What a coincidence! Within hours of my last post, about the Daily Mail attacking ageing celebrities, they ran another story that turned the subject on its head. This time though, they commissioned an ageing celebrity to attack other people - namely the 'sub-lebrities' who she feels are muscling in on her carefully composed limelight.

Demonstrating a talent for writing matched only by her acting skills, Joan Collins has thrown up a wonderfully condescending piece about her glory days - which you'd be forgiven for thinking would be around 1350 AD.

You see, Joan remembers when the word 'star' meant a gloriously untouchable luminary of stage and screen, rather than a dimly-remembered newsreader negotiating her dentures around a marsupial's testes.

These 'nonentities', as Joan so kindly refers to them, haven't put in the hard work to attain their celebrity. They're 'nobodies' and 'wannabes', "devoid of talent, beauty or charm". Which is a little rich coming from someone who sustained her own jet-setting lifestyle by allowing Leonard Rossiter to throw his Cinzano down her front, like a contestant in the world's least appealing wet T-shirt competition.

Come to think of it, the word 'wannabe' deserves a little more interrogation. I've always assumed it refers to a performer aspiring to be something they're not, which must be completely alien to a woman whose career only really took off when 20th Century Fox signed her in 1954 as their answer to MGM's Elizabeth Taylor. Or when she signed up for the woeful Flintstones sequel playing the role originated by Ms Taylor.

Missing the irony in her ugly rant, Joan continues: "Their instant fame had absolutely nothing to do with dedication to a craft, talent or even hard work. Instead, it was: 'Look at me, I'm famous' - and that's all they wanted."

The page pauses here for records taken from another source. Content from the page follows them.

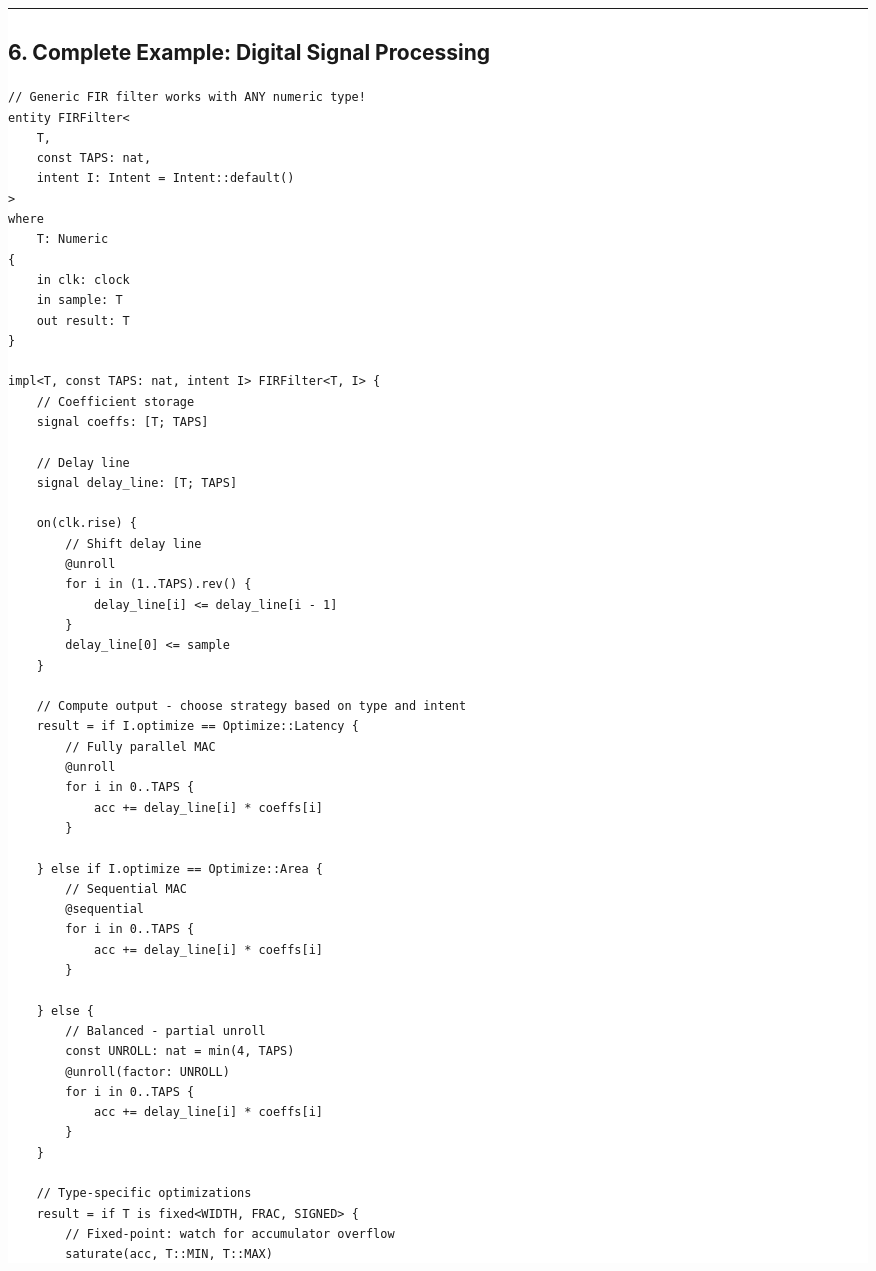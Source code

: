 
---

## 6. Complete Example: Digital Signal Processing

```skalp
// Generic FIR filter works with ANY numeric type!
entity FIRFilter<
    T,
    const TAPS: nat,
    intent I: Intent = Intent::default()
>
where
    T: Numeric
{
    in clk: clock
    in sample: T
    out result: T
}

impl<T, const TAPS: nat, intent I> FIRFilter<T, I> {
    // Coefficient storage
    signal coeffs: [T; TAPS]

    // Delay line
    signal delay_line: [T; TAPS]

    on(clk.rise) {
        // Shift delay line
        @unroll
        for i in (1..TAPS).rev() {
            delay_line[i] <= delay_line[i - 1]
        }
        delay_line[0] <= sample
    }

    // Compute output - choose strategy based on type and intent
    result = if I.optimize == Optimize::Latency {
        // Fully parallel MAC
        @unroll
        for i in 0..TAPS {
            acc += delay_line[i] * coeffs[i]
        }

    } else if I.optimize == Optimize::Area {
        // Sequential MAC
        @sequential
        for i in 0..TAPS {
            acc += delay_line[i] * coeffs[i]
        }

    } else {
        // Balanced - partial unroll
        const UNROLL: nat = min(4, TAPS)
        @unroll(factor: UNROLL)
        for i in 0..TAPS {
            acc += delay_line[i] * coeffs[i]
        }
    }

    // Type-specific optimizations
    result = if T is fixed<WIDTH, FRAC, SIGNED> {
        // Fixed-point: watch for accumulator overflow
        saturate(acc, T::MIN, T::MAX)
```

Fame through association turns Joan's stomach. Unless, of course, it's her father Joseph publishing his own autobiography "A Touch of Collins" in 1986. Or her daughter, Tara Newley, and her ill-fated attempts at TV presenting and pop music. And the fact that Joan's most successful output in the 1970s was a pair of tacky sex romps, based on books by her sister, is neither here nor there.

Equally troubling to St Joan is the fact that these so-called (copyright Daily Mail) celebrities sustain their fame through reality TV shows aimed at the lowest common denominator. You know, shows like 'Joan Does Glamour', where the scathing septuagenarian bullied poorly-dressed proles for not wearing vintage Halston and a mink stole.

Scoring highly on Joan's sub-lebrity scale is Britney Spears, who was tacky enough to endure a psychological meltdown in the glare of the flashbulbs. Sympathetically describing Britney's various cries for help as "bizarre and outrageous antics", Joan blames the young singer for causing "paparazzi chaos whenever she ventured out of her house". Never once does it occur to Joan that the problem here lies, not with the celebrities themselves, but with the avaricious press that go to increasingly intrusive lengths to wallow in every aspect of these people's lives.

Bring back the good old days, says Joan. When homosexuals like Rock Hudson had the decency to hide themselves away. And when one of the most famous people in the world was Jackie Kennedy Onassis, a woman whose only notable talent was snagging a couple of powerful husbands.

Joan's got it wrong. The world of celebrity has always attracted fame-hungry, grasping, talentless whores. And people who live in glass houses need to clean their mirrors occasionally.